*What this task involves:* Show all lines from the material that carry the word "Problem".

▬▬▬▬▬▬▬▬▬▬

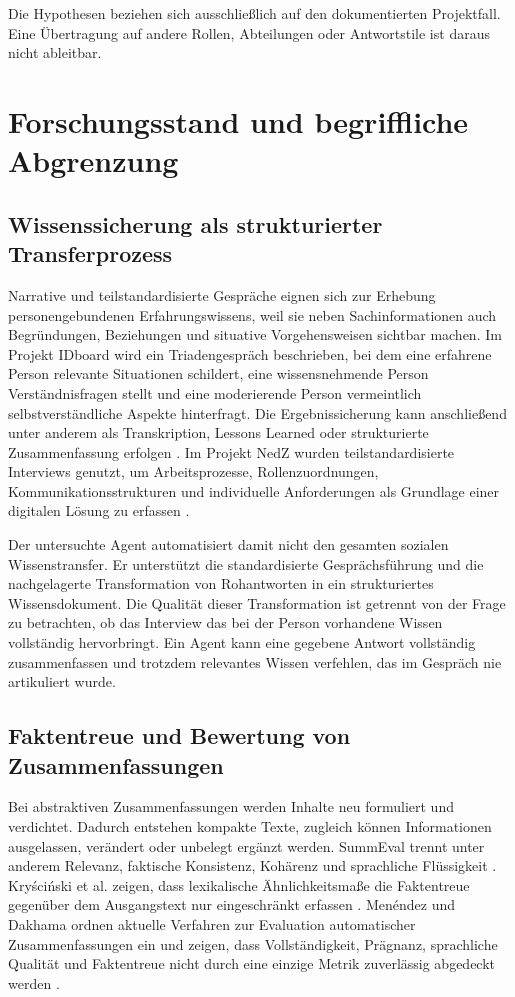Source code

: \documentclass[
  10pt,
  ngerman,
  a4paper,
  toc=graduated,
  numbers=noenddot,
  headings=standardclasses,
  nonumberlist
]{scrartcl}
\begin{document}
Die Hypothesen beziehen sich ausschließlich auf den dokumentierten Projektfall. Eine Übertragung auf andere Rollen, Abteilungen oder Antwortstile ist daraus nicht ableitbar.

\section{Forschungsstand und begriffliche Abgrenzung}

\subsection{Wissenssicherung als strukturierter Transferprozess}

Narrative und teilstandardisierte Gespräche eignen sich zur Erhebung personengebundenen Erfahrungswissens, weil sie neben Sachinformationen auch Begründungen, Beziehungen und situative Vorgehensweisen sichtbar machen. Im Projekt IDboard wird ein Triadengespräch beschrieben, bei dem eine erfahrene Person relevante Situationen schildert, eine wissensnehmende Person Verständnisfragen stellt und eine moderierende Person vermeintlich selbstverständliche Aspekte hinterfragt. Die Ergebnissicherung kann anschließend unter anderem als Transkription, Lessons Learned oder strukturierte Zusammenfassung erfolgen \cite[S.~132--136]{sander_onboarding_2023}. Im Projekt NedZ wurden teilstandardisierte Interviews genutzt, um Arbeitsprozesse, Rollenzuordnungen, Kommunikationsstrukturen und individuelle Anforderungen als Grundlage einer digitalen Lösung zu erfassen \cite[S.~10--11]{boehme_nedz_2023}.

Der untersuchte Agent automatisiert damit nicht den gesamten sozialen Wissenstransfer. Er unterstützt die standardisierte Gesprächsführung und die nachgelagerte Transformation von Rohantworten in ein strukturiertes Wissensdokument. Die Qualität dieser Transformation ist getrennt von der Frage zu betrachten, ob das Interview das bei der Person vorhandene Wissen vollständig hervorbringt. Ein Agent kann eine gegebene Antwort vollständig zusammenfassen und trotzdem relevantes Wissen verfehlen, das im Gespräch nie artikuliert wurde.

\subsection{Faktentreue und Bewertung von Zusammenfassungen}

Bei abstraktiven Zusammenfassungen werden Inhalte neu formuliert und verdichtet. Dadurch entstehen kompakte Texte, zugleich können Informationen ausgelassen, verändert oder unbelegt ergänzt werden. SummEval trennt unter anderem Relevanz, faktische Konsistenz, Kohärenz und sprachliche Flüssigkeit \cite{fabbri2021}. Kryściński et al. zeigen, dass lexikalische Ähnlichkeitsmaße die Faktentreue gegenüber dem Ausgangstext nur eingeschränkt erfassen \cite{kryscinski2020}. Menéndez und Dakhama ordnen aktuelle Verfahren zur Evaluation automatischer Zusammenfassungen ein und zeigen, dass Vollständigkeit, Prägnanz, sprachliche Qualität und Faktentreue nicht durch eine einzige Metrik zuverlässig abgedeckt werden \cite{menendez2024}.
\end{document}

▬▬▬▬▬▬▬▬▬▬

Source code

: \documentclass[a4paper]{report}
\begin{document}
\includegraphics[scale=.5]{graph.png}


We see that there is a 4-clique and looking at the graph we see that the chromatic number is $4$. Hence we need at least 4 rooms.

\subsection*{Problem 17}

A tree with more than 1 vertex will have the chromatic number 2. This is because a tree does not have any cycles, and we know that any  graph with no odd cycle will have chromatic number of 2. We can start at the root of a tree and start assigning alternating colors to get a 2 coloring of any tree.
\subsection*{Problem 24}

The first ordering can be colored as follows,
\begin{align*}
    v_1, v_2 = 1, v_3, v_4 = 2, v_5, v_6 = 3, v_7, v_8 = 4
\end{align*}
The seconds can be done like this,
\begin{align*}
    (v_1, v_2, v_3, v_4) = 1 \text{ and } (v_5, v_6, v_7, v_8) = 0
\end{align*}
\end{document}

▬▬▬▬▬▬▬▬▬▬

*Task response:*
\subsection*{Problem 17}
\subsection*{Problem 24}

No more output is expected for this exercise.